In Amherst, I’m told to “coexist” with my neighbors, to “enlighten up,” to seek “peace.”  I’m told to go organic and to support my local farmers.  Perhaps my favorite Amherst bumper sticker was the one that told me, “I’m already against the next war.”

Just today in Pennsylvania, I was taught different lessons by different stickers.  I was told to seek “peace thru superior firepower.”  I was encouraged to join the NRA (National Rifle Association, of course) and to “stand and fight.”  I was reminded that “All gave some — some gave all,” with the image of a soldier kneeling next to the grave of a comrade in arms.  “Don’t tread on me,” the slogan of tea partiers, is a common t-shirt and flag.

I suppose these are visible reminders of red versus blue America.  The America of “freedom isn’t free,” that we need to be tough and strong and assertive to defend ourselves against evil-doers, versus the America of harmony and accord to be achieved through greater understanding and tolerance.

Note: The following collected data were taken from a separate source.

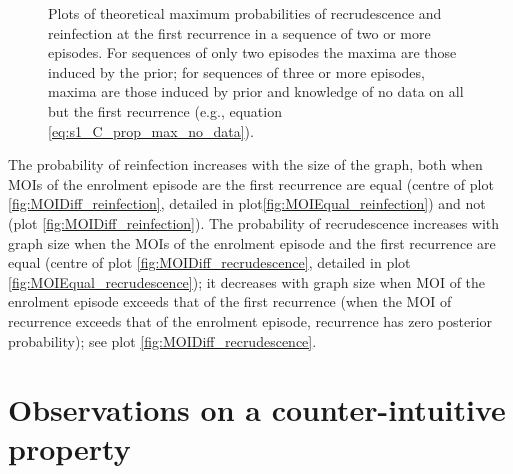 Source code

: \documentclass{article}
\begin{document}
\begin{figure}[h]
\caption{Plots of theoretical maximum probabilities of recrudescence and reinfection at the first recurrence in a sequence of two or more episodes. For sequences of only two episodes the maxima are those induced by the prior; for sequences of three or more episodes, maxima are those induced by prior and knowledge of no data on all but the first recurrence (e.g., equation \eqref{eq:s1_C_prop_max_no_data}).}
\label{fig:fig}
\end{figure}

The probability of reinfection increases with the size of the graph, both when MOIs of the enrolment episode are the first recurrence are equal (centre of plot \ref{fig:MOIDiff_reinfection}, detailed in plot\ref{fig:MOIEqual_reinfection}) and not (plot \ref{fig:MOIDiff_reinfection}). The probability of recrudescence increases with graph size when the MOIs of the enrolment episode and the first recurrence are equal (centre of plot \ref{fig:MOIDiff_recrudescence}, detailed in plot \ref{fig:MOIEqual_recrudescence}); it decreases with graph size when MOI of the enrolment episode exceeds that of the first recurrence (when the MOI of recurrence exceeds that of the enrolment episode, recurrence has zero posterior probability); see plot \ref{fig:MOIDiff_recrudescence}. 

\section*{Observations on a counter-intuitive property}
\end{document}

The conservatives always seem to have the funnier stickers.  My all-time favorite (seen many years ago in Colorado) is “Ted Kennedy’s Car Has Killed More People Than My Gun.”

Perhaps there’s a lesson in this.  Always suspect slogans, especially those that fit on a bumper sticker.  And not only conservative ones.  Let’s not forget the vapid “hope” and “change” of the Obama campaign, words that were so malleable and fuzzy that they basically meant nothing.  Or they meant what you wanted them to mean, which is almost the same thing.

Maybe a friend of mine is right when he expresses a wish that Americans would just shut up and stop airing their political and social views on their cars and trucks.

It is something that is peculiarly American.  Can we imagine a German citizen with a sticker on his BMW that says “Peace thru superior firepower,” with a Stuka dive bomber featured?  Yet Americans think little of having such a sticker featuring the image of a B-52 Stratofortress.

Lessons?  I don’t know.  I catch the humor in some of these stickers, but some of them really make me wonder.

America is a bellicose land: even our bumper stickers are at war with each other!